[Stored records]
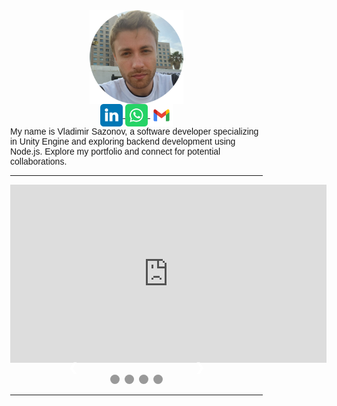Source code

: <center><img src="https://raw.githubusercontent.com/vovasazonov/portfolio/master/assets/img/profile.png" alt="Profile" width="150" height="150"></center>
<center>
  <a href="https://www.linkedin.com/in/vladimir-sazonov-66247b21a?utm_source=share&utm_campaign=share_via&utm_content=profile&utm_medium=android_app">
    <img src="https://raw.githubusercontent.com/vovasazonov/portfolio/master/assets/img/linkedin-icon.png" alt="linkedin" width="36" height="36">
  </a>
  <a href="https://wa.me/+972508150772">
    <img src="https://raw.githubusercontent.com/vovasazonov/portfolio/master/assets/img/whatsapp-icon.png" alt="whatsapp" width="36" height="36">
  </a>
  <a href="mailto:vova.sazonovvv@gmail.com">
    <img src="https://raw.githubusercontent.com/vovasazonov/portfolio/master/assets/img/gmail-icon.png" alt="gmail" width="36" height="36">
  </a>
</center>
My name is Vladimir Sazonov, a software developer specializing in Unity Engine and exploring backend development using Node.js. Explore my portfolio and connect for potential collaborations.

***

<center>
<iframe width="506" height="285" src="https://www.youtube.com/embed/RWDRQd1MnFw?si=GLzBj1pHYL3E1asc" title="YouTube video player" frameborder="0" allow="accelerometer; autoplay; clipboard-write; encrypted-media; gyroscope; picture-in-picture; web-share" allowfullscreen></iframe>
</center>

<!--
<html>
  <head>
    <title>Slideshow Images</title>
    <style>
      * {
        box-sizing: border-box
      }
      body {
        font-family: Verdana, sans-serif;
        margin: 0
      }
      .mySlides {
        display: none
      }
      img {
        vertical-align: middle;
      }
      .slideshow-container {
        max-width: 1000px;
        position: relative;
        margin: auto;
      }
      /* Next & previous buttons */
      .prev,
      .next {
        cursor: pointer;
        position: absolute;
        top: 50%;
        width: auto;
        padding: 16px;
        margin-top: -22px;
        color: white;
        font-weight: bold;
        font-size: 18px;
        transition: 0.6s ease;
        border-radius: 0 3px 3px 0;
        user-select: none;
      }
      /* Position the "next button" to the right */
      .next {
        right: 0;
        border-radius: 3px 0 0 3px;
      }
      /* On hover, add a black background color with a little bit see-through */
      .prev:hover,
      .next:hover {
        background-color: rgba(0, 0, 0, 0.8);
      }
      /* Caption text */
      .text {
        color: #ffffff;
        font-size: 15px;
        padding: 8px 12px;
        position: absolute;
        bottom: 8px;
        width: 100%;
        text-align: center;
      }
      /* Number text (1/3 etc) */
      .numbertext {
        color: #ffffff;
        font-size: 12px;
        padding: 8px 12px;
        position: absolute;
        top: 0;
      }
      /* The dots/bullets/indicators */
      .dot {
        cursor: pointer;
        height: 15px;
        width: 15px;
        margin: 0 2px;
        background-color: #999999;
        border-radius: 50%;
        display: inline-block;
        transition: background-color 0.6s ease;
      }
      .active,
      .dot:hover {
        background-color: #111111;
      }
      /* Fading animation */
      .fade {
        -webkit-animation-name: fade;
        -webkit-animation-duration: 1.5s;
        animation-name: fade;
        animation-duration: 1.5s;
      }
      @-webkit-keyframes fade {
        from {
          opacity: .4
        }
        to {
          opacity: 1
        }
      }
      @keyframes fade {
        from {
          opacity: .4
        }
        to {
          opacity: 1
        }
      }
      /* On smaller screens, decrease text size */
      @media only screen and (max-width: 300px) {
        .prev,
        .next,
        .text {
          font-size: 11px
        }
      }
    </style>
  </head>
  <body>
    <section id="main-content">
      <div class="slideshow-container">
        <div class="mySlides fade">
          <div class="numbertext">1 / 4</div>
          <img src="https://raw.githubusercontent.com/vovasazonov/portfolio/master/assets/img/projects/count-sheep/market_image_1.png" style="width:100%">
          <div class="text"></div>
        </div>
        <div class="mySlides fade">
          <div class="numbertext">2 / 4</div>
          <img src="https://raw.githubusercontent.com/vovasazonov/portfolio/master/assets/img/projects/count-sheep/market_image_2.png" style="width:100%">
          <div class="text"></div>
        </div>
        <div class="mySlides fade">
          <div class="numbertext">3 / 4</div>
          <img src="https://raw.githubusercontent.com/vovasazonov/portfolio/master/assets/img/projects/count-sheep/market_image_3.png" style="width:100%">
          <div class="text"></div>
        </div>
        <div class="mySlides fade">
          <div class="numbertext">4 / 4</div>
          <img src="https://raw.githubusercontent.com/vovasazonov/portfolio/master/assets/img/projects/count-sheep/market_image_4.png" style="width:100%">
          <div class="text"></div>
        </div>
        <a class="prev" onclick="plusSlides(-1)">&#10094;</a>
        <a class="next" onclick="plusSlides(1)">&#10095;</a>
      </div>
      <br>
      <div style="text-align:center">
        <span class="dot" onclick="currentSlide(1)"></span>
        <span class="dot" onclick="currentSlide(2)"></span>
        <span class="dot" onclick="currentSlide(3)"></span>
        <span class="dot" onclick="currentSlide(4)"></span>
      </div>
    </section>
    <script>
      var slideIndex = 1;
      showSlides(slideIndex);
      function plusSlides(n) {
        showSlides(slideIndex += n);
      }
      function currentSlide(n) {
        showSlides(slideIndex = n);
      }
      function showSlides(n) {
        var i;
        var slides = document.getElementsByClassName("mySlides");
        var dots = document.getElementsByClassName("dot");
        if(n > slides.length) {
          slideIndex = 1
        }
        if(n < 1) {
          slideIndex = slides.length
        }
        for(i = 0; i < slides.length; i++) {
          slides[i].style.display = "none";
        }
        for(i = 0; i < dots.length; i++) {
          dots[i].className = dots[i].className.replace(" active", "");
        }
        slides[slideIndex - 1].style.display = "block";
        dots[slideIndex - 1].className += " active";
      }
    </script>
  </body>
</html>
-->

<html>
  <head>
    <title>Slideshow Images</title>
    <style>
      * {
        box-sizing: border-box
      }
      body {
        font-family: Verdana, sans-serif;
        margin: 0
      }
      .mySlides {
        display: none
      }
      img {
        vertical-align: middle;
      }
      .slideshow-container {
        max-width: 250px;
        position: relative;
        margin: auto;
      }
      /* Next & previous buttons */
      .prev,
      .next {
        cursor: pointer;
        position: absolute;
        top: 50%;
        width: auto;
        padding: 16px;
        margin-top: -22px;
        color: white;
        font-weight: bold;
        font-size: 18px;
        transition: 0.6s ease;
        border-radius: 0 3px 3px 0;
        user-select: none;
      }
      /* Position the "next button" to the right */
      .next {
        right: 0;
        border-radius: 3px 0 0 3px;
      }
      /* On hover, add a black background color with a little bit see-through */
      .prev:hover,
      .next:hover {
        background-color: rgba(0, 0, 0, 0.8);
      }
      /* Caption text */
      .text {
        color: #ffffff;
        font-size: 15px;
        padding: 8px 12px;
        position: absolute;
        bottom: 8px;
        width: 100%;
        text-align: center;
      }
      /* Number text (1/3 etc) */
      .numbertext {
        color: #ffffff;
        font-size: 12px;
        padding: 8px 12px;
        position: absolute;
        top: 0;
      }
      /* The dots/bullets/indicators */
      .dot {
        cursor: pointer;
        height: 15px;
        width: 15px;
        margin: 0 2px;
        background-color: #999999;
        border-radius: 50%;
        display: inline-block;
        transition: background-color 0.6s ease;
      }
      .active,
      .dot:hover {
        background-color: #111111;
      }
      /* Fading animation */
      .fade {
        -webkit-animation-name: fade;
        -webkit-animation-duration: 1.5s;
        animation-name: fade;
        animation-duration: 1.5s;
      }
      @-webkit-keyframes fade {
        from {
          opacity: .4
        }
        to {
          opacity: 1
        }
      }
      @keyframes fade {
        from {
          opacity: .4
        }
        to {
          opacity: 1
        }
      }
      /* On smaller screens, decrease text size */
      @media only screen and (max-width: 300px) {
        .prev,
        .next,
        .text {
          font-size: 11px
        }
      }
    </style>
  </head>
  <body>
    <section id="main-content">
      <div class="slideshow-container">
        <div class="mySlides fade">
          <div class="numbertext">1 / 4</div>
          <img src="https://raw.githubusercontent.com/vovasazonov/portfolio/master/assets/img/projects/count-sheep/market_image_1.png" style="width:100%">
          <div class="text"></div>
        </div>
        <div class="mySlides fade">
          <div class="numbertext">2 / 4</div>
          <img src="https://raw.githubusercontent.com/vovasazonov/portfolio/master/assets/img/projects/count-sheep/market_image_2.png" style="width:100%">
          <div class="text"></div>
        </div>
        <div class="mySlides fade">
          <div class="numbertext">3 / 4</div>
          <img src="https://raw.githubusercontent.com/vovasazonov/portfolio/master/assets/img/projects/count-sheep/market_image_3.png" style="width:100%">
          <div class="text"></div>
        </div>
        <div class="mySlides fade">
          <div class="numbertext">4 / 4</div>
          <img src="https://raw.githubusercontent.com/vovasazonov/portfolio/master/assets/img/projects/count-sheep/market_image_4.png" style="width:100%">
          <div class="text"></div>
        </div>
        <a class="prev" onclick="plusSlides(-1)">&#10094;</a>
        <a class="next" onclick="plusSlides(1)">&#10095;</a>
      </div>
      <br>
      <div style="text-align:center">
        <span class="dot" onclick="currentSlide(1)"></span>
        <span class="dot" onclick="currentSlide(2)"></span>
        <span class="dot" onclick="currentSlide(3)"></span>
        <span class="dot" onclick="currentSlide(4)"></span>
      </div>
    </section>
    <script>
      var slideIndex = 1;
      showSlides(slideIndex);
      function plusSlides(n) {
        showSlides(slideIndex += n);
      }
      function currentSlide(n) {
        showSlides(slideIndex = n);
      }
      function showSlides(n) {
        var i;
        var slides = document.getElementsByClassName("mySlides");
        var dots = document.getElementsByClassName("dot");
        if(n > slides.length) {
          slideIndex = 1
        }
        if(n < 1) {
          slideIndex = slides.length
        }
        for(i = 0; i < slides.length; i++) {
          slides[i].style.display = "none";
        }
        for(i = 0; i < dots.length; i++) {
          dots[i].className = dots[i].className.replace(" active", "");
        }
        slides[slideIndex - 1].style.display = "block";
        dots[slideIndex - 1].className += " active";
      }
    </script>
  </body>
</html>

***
...
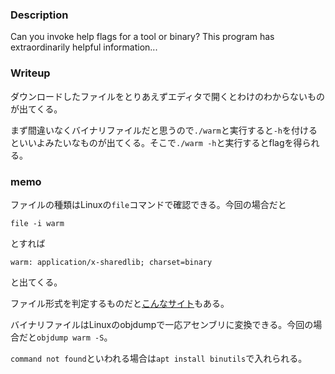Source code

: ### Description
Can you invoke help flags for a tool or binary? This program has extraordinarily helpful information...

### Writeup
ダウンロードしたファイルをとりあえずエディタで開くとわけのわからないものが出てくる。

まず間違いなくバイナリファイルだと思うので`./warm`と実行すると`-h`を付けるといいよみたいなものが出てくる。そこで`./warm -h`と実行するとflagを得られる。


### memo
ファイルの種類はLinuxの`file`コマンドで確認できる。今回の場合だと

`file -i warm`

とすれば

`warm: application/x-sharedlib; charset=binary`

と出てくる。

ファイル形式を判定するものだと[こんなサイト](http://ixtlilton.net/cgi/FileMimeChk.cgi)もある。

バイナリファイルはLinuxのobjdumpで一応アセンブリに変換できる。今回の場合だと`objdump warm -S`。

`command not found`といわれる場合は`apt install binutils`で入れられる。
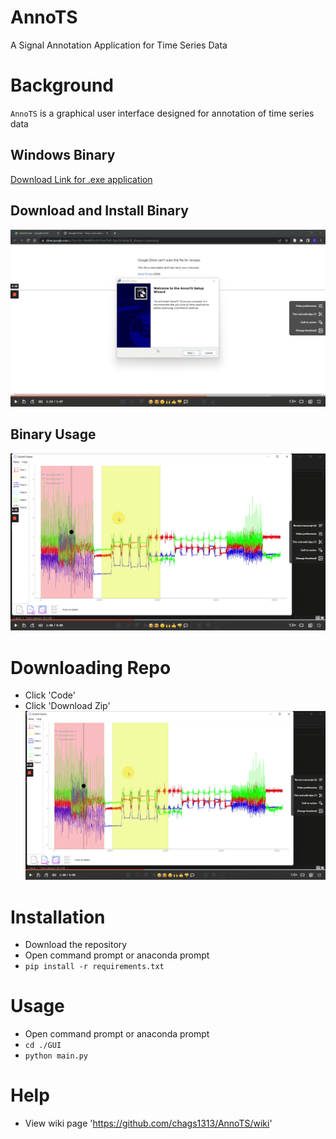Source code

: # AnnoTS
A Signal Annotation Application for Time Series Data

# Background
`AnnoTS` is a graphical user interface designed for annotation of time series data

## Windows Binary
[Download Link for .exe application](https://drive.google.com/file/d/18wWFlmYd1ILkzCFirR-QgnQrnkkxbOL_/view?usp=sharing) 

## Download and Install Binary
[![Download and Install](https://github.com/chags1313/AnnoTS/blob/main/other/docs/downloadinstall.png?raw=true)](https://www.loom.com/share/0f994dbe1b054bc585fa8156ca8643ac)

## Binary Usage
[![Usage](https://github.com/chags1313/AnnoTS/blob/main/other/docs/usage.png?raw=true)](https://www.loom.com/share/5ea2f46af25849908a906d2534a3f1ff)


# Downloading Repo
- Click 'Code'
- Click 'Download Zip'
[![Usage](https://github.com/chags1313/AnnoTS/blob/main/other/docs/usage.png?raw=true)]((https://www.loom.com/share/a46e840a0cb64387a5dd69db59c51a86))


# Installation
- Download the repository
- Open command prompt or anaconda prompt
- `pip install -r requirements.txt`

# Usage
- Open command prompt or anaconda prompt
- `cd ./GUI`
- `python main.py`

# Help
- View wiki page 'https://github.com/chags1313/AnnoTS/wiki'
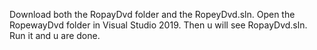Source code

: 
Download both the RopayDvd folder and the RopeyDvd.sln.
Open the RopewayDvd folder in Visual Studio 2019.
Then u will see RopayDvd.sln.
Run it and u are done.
--
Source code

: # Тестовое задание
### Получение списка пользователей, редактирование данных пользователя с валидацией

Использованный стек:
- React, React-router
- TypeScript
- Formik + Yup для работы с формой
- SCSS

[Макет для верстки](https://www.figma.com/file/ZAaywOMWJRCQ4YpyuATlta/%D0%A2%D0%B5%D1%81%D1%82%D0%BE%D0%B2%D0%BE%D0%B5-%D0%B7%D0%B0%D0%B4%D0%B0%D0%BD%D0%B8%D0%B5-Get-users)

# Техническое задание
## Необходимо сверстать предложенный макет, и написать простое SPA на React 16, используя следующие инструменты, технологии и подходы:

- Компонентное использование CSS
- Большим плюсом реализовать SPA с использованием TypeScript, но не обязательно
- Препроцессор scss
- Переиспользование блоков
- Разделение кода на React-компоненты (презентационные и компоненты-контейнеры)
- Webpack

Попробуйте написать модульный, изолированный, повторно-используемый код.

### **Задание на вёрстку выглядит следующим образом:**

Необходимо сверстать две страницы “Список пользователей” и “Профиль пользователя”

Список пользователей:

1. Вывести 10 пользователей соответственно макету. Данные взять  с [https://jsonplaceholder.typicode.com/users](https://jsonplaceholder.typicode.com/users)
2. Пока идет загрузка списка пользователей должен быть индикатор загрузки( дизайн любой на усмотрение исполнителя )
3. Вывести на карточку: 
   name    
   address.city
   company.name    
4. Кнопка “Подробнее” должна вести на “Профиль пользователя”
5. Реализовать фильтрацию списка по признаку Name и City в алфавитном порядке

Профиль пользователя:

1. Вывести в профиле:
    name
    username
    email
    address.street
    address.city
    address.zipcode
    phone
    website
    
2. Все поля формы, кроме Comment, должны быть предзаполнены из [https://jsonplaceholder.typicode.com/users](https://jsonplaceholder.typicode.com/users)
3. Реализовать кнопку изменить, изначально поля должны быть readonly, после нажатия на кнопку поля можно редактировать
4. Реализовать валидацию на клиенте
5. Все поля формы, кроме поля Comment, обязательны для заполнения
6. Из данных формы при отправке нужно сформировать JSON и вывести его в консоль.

◆ **TASK DESCRIPTION**:
Starting at the line above that contains "должна вести на", repeat each line exactly up to and including the line that contains "2. Все поля", and stop there.

◆ **REPLY**:
4. Кнопка “Подробнее” должна вести на “Профиль пользователя”
5. Реализовать фильтрацию списка по признаку Name и City в алфавитном порядке

Профиль пользователя:

1. Вывести в профиле:
    name
    username
    email
    address.street
    address.city
    address.zipcode
    phone
    website
    
2. Все поля формы, кроме Comment, должны быть предзаполнены из [https://jsonplaceholder.typicode.com/users](https://jsonplaceholder.typicode.com/users)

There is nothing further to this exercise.